Competências versus conhecimento

O novo perfil do aluno vem recuperar o conceito de competências que, segundo o projecto de parecer do CNE, assume ali “um peso demasiado elevado”. Como exemplo aponta o facto de o domínio “valorização do saber” aparecer como o último dos oito princípios que deverão subjazer ao trabalho de natureza curricular.

“O conhecimento é elemento essencial para o desenvolvimento de competências. Não devem ser entendidas como dimensões em oposição, porquanto se interrelacionam”, sublinham a este respeito os relatores do CNE, responsáveis pela elaboração do parecer. Que chamam também a atenção para o facto de a “investigação e pesquisa, assim como a matemática e as ciências (como competências transversais e não como disciplinas), surgirem com referências esparsas”.

No mesmo sentido, o projecto de parecer do CNE considera que no perfil do aluno o eventual prosseguimento de estudos para o ensino superior tem “um peso menor” por comparação à outra finalidade da escolaridade obrigatória definida na LBSE: a inserção na vida activa.

“Ao contrário de vários referenciais internacionais conhecidos, o documento em análise apresenta um referencial com dez categorias, o que parece demasiado”, escreve-se no projecto do CNE, que aponta o dedo também ao facto de este não conter comparações com outros países, o que o “fragiliza”.

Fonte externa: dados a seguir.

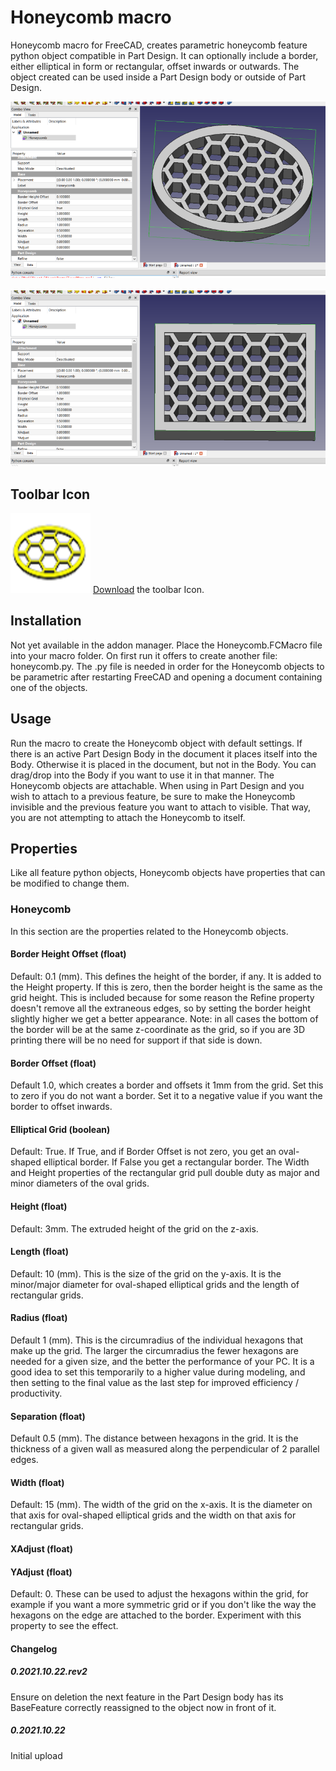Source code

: # Honeycomb macro
Honeycomb macro for FreeCAD, creates parametric honeycomb feature python object compatible in Part Design.  It can optionally include a border, either elliptical in form or rectangular, offset inwards or outwards.  The object created can be used inside a Part Design body or outside of Part Design.

<img src="honeycomb_scr1.png" alt="screenshot1 showing elliptical border"><br/>
<br/>
<img src="honeycomb_scr2.png" alt="screeenshot2 showing rectangular border"><br/>

## Toolbar Icon
<img src="Honeycomb.svg"> <a href="Honeycomb.svg">Download</a> the toolbar Icon.<br/>

## Installation
Not yet available in the addon manager.  Place the Honeycomb.FCMacro file into your macro folder.  On first run it offers to create another file: honeycomb.py.  The .py file is needed in order for the Honeycomb objects to be parametric after restarting FreeCAD and opening a document containing one of the objects.

## Usage
Run the macro to create the Honeycomb object with default settings.  If there is an active Part Design Body in the document it places itself into the Body.  Otherwise it is placed in the document, but not in the Body.  You can drag/drop into the Body if you want to use it in that manner.  The Honeycomb objects are attachable.  When using in Part Design and you wish to attach to a previous feature, be sure to make the Honeycomb invisible and the previous feature you want to attach to visible.  That way, you are not attempting to attach the Honeycomb to itself.

## Properties
Like all feature python objects, Honeycomb objects have properties that can be modified to change them.
### Honeycomb
In this section are the properties related to the Honeycomb objects.
#### Border Height Offset (float)
Default: 0.1 (mm).  This defines the height of the border, if any.  It is added to the Height property.  If this is zero, then the border height is the same as the grid height.  This is included because for some reason the Refine property doesn't remove all the extraneous edges, so by setting the border height slightly higher we get a better appearance.  Note: in all cases the bottom of the border will be at the same z-coordinate as the grid, so if you are 3D printing there will be no need for support if that side is down.
#### Border Offset (float)
Default 1.0, which creates a border and offsets it 1mm from the grid.  Set this to zero if you do not want a border.  Set it to a negative value if you want the border to offset inwards.
#### Elliptical Grid (boolean)
Default: True.  If True, and if Border Offset is not zero, you get an oval-shaped elliptical border.  If False you get a rectangular border.  The Width and Height properties of the rectangular grid pull double duty as major and minor diameters of the oval grids.
#### Height (float)
Default: 3mm.  The extruded height of the grid on the z-axis.
#### Length (float)
Default: 10 (mm).  This is the size of the grid on the y-axis. It is the minor/major diameter for oval-shaped elliptical grids and the length of rectangular grids.
#### Radius (float)
Default 1 (mm).   This is the circumradius of the individual hexagons that make up the grid.  The larger the circumradius the fewer hexagons are needed for a given size, and the better the performance of your PC.  It is a good idea to set this temporarily to a higher value during modeling, and then setting to the final value as the last step for improved efficiency / productivity.
#### Separation (float)
Default 0.5 (mm).  The distance between hexagons in the grid.  It is the thickness of a given wall as measured along the perpendicular of 2 parallel edges.
#### Width (float)
Default: 15 (mm).  The width of the grid on the x-axis.  It is the diameter on that axis for oval-shaped elliptical grids and the width on that axis for rectangular grids.
#### XAdjust (float)
#### YAdjust (float)
Default: 0.  These can be used to adjust the hexagons within the grid, for example if you want a more symmetric grid or if you don't like the way the hexagons on the edge are attached to the border.  Experiment with this property to see the effect.











#### Changelog
##### 0.2021.10.22.rev2
Ensure on deletion the next feature in the Part Design body has its BaseFeature correctly reassigned to the object now in front of it.
##### 0.2021.10.22
Initial upload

Entre as várias recomendações propostas, figuram ainda a necessidade de clarificação de conceitos como competência, aptidão e conhecimento; a inclusão da cultura científica e matemática como uma das competências-chave e (porque “a escola não é uma ilha”) o reconhecimento de que existem outros parceiros sociais que, em conjunto com a escola, assumem um “papel relevante na formação de pessoas autónomas e responsáveis e cidadãos activos”.

Notícia corrigida às 18h53: substitui parecer por projecto de parecer porque o CNE decidiu adiar a votação deste para Abril, já depois de ter enviado o texto aos órgãos de comunicação social, com embargo até às 17h desta segunda-feira.